◆ **Exercise aim**
With pictures left out, extract every line between the start of the records below and the line holding "The book begins", inclusive.

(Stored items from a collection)
============================================================

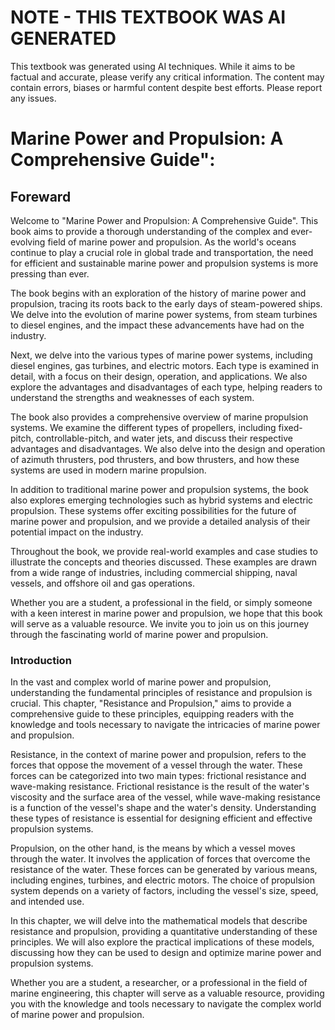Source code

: # NOTE - THIS TEXTBOOK WAS AI GENERATED

This textbook was generated using AI techniques. While it aims to be factual and accurate, please verify any critical information. The content may contain errors, biases or harmful content despite best efforts. Please report any issues.

# Marine Power and Propulsion: A Comprehensive Guide":


## Foreward

Welcome to "Marine Power and Propulsion: A Comprehensive Guide". This book aims to provide a thorough understanding of the complex and ever-evolving field of marine power and propulsion. As the world's oceans continue to play a crucial role in global trade and transportation, the need for efficient and sustainable marine power and propulsion systems is more pressing than ever.

The book begins with an exploration of the history of marine power and propulsion, tracing its roots back to the early days of steam-powered ships. We delve into the evolution of marine power systems, from steam turbines to diesel engines, and the impact these advancements have had on the industry.

Next, we delve into the various types of marine power systems, including diesel engines, gas turbines, and electric motors. Each type is examined in detail, with a focus on their design, operation, and applications. We also explore the advantages and disadvantages of each type, helping readers to understand the strengths and weaknesses of each system.

The book also provides a comprehensive overview of marine propulsion systems. We examine the different types of propellers, including fixed-pitch, controllable-pitch, and water jets, and discuss their respective advantages and disadvantages. We also delve into the design and operation of azimuth thrusters, pod thrusters, and bow thrusters, and how these systems are used in modern marine propulsion.

In addition to traditional marine power and propulsion systems, the book also explores emerging technologies such as hybrid systems and electric propulsion. These systems offer exciting possibilities for the future of marine power and propulsion, and we provide a detailed analysis of their potential impact on the industry.

Throughout the book, we provide real-world examples and case studies to illustrate the concepts and theories discussed. These examples are drawn from a wide range of industries, including commercial shipping, naval vessels, and offshore oil and gas operations.

Whether you are a student, a professional in the field, or simply someone with a keen interest in marine power and propulsion, we hope that this book will serve as a valuable resource. We invite you to join us on this journey through the fascinating world of marine power and propulsion.




### Introduction

In the vast and complex world of marine power and propulsion, understanding the fundamental principles of resistance and propulsion is crucial. This chapter, "Resistance and Propulsion," aims to provide a comprehensive guide to these principles, equipping readers with the knowledge and tools necessary to navigate the intricacies of marine power and propulsion.

Resistance, in the context of marine power and propulsion, refers to the forces that oppose the movement of a vessel through the water. These forces can be categorized into two main types: frictional resistance and wave-making resistance. Frictional resistance is the result of the water's viscosity and the surface area of the vessel, while wave-making resistance is a function of the vessel's shape and the water's density. Understanding these types of resistance is essential for designing efficient and effective propulsion systems.

Propulsion, on the other hand, is the means by which a vessel moves through the water. It involves the application of forces that overcome the resistance of the water. These forces can be generated by various means, including engines, turbines, and electric motors. The choice of propulsion system depends on a variety of factors, including the vessel's size, speed, and intended use.

In this chapter, we will delve into the mathematical models that describe resistance and propulsion, providing a quantitative understanding of these principles. We will also explore the practical implications of these models, discussing how they can be used to design and optimize marine power and propulsion systems.

Whether you are a student, a researcher, or a professional in the field of marine engineering, this chapter will serve as a valuable resource, providing you with the knowledge and tools necessary to navigate the complex world of marine power and propulsion.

============================================================

◆ **Solution**
Source code

: # NOTE - THIS TEXTBOOK WAS AI GENERATED

This textbook was generated using AI techniques. While it aims to be factual and accurate, please verify any critical information. The content may contain errors, biases or harmful content despite best efforts. Please report any issues.

# Marine Power and Propulsion: A Comprehensive Guide":


## Foreward

Welcome to "Marine Power and Propulsion: A Comprehensive Guide". This book aims to provide a thorough understanding of the complex and ever-evolving field of marine power and propulsion. As the world's oceans continue to play a crucial role in global trade and transportation, the need for efficient and sustainable marine power and propulsion systems is more pressing than ever.

The book begins with an exploration of the history of marine power and propulsion, tracing its roots back to the early days of steam-powered ships. We delve into the evolution of marine power systems, from steam turbines to diesel engines, and the impact these advancements have had on the industry.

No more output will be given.